I woke up this morning with a minor headache, So the first line of business: There’s coffee to make!
The headache was due to some major proofreading, But I wanted to help move some books to smooth reading.
I found my new passion at DP last year ‘Cause there’s so much to do plus there’s fellowship here.
The challenge was huge, but my spirit was keen, And each day I leaned on my good friend: Caffeine.
Each day I made progress, but slow in my mind.
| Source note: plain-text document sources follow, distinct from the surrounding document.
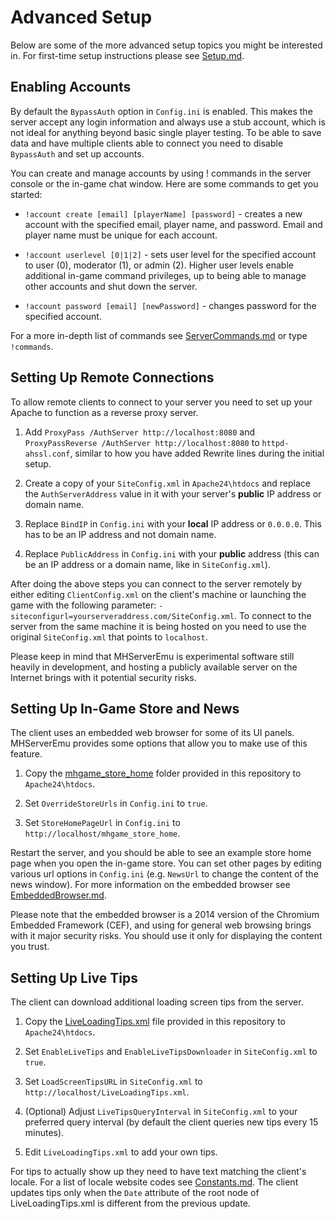 # Advanced Setup

Below are some of the more advanced setup topics you might be interested in. For first-time setup instructions please see [Setup.md](./Setup.md).

## Enabling Accounts

By default the `BypassAuth` option in `Config.ini` is enabled. This makes the server accept any login information and always use a stub account, which is not ideal for anything beyond basic single player testing. To be able to save data and have multiple clients able to connect you need to disable `BypassAuth` and set up accounts.

You can create and manage accounts by using ! commands in the server console or the in-game chat window. Here are some commands to get you started:

- `!account create [email] [playerName] [password]` - creates a new account with the specified email, player name, and password. Email and player name must be unique for each account.

- `!account userlevel [0|1|2]` - sets user level for the specified account to user (0), moderator (1), or admin (2). Higher user levels enable additional in-game command privileges, up to being able to manage other accounts and shut down the server.

- `!account password [email] [newPassword]` - changes password for the specified account.

For a more in-depth list of commands see [ServerCommands.md](./ServerCommands.md) or type `!commands`.

## Setting Up Remote Connections

To allow remote clients to connect to your server you need to set up your Apache to function as a reverse proxy server.

1. Add `ProxyPass /AuthServer http://localhost:8080` and `ProxyPassReverse /AuthServer http://localhost:8080` to `httpd-ahssl.conf`, similar to how you have added Rewrite lines during the initial setup.

2. Create a copy of your `SiteConfig.xml` in `Apache24\htdocs` and replace the `AuthServerAddress` value in it with your server's **public** IP address or domain name.

3. Replace `BindIP` in `Config.ini` with your **local** IP address or `0.0.0.0`. This has to be an IP address and not domain name.

4. Replace `PublicAddress` in `Config.ini` with your **public** address (this can be an IP address or a domain name, like in `SiteConfig.xml`).

After doing the above steps you can connect to the server remotely by either editing `ClientConfig.xml` on the client's machine or launching the game with the following parameter: `-siteconfigurl=yourserveraddress.com/SiteConfig.xml`. To connect to the server from the same machine it is being hosted on you need to use the original `SiteConfig.xml` that points to `localhost`.

Please keep in mind that MHServerEmu is experimental software still heavily in development, and hosting a publicly available server on the Internet brings with it potential security risks.

## Setting Up In-Game Store and News

The client uses an embedded web browser for some of its UI panels. MHServerEmu provides some options that allow you to make use of this feature.

1. Copy the [mhgame_store_home](./../assets/store/mhgame_store_home/) folder provided in this repository to `Apache24\htdocs`.

2. Set `OverrideStoreUrls` in `Config.ini` to `true`.

3. Set `StoreHomePageUrl` in `Config.ini` to `http://localhost/mhgame_store_home`.

Restart the server, and you should be able to see an example store home page when you open the in-game store. You can set other pages by editing various url options in `Config.ini` (e.g. `NewsUrl` to change the content of the news window). For more information on the embedded browser see [EmbeddedBrowser.md](./EmbeddedBrowser.md).

Please note that the embedded browser is a 2014 version of the Chromium Embedded Framework (CEF), and using for general web browsing brings with it major security risks. You should use it only for displaying the content you trust.

## Setting Up Live Tips

The client can download additional loading screen tips from the server.

1. Copy the [LiveLoadingTips.xml](./../assets/LiveLoadingTips.xml) file provided in this repository to `Apache24\htdocs`.

2. Set `EnableLiveTips` and `EnableLiveTipsDownloader` in `SiteConfig.xml` to `true`.

3. Set `LoadScreenTipsURL` in `SiteConfig.xml` to `http://localhost/LiveLoadingTips.xml`.

4. (Optional) Adjust `LiveTipsQueryInterval` in `SiteConfig.xml` to your preferred query interval (by default the client queries new tips every 15 minutes).

5. Edit `LiveLoadingTips.xml` to add your own tips.

For tips to actually show up they need to have text matching the client's locale. For a list of locale website codes see [Constants.md](./Constants.md). The client updates tips only when the `Date` attribute of the root node of LiveLoadingTips.xml is different from the previous update.
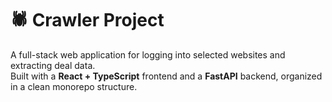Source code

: # 🕷️ Crawler Project

A full-stack web application for logging into selected websites and extracting deal data.  
Built with a **React + TypeScript** frontend and a **FastAPI** backend, organized in a clean monorepo structure.
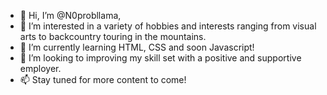 - 👋 Hi, I’m @N0probllama,
- 👀 I’m interested in a variety of hobbies and interests ranging from visual arts to backcountry touring in the mountains.
- 🌱 I’m currently learning HTML, CSS and soon Javascript!
- 💞️ I’m looking to improving my skill set with a positive and supportive employer.
- 📫 Stay tuned for more content to come!

<!---
N0probllama/N0probllama is a ✨ special ✨ repository because its `README.md` (this file) appears on your GitHub profile.
You can click the Preview link to take a look at your changes.
--->
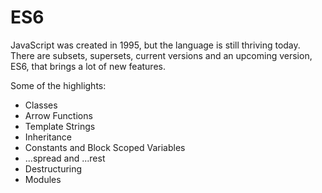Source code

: # ES6

JavaScript was created in 1995, but the language is still thriving today. There are subsets, supersets, current versions and an upcoming version, ES6, that brings a lot of new features.

Some of the highlights:

- Classes
- Arrow Functions
- Template Strings
- Inheritance
- Constants and Block Scoped Variables
- ...spread and ...rest
- Destructuring
- Modules
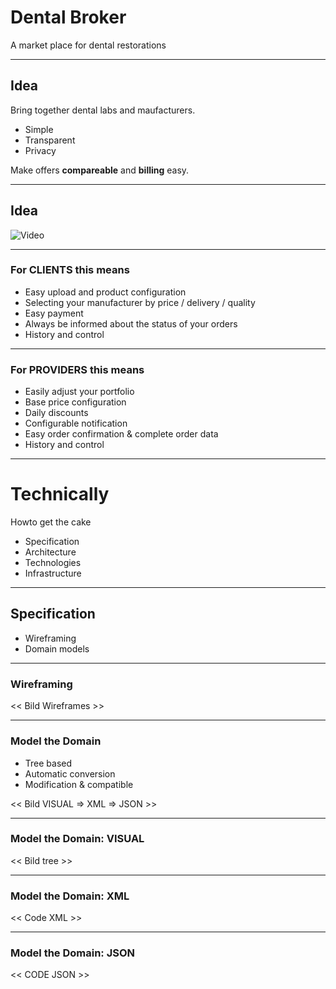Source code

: # Dental Broker

A market place for dental restorations

---

## Idea

Bring together dental labs and maufacturers.

- Simple
- Transparent
- Privacy

Make offers **compareable** and **billing** easy.

---

## Idea

![Video](https://www.youtube.com/embed/PbNu0UqcqA8)

---

### For CLIENTS this means

- Easy upload and product configuration
- Selecting your manufacturer by price / delivery / quality
- Easy payment
- Always be informed about the status of your orders
- History and control

---

### For PROVIDERS this means

- Easily adjust your portfolio
- Base price configuration
- Daily discounts
- Configurable notification
- Easy order confirmation & complete order data
- History and control

---

# Technically

Howto get the cake

- Specification
- Architecture
- Technologies
- Infrastructure

---

## Specification

- Wireframing
- Domain models

---

### Wireframing

<< Bild Wireframes >>

---

### Model the Domain

- Tree based
- Automatic conversion
- Modification & compatible

<< Bild VISUAL => XML => JSON >>

---

### Model the Domain: VISUAL

<< Bild tree >>

---

### Model the Domain: XML

<< Code XML >>

---

### Model the Domain: JSON

<< CODE JSON >>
The goal seemed beyond reach; I felt so behind.
This goal was to help in the most needed place Where projects sat languished, forgotten, misplaced.
But one thing that kept me on path to my goal Was seeking that something that feeds mind and soul.
So, first was the hurdle of gaining the level Where trust must be earned and to demonstrate mettle.
I thought I was hopeless to learn any more, But my mentors worked wonders with guidance galore!
Then one day my inbox had news I had hoped for: Clear access to P3; it made my heart soar!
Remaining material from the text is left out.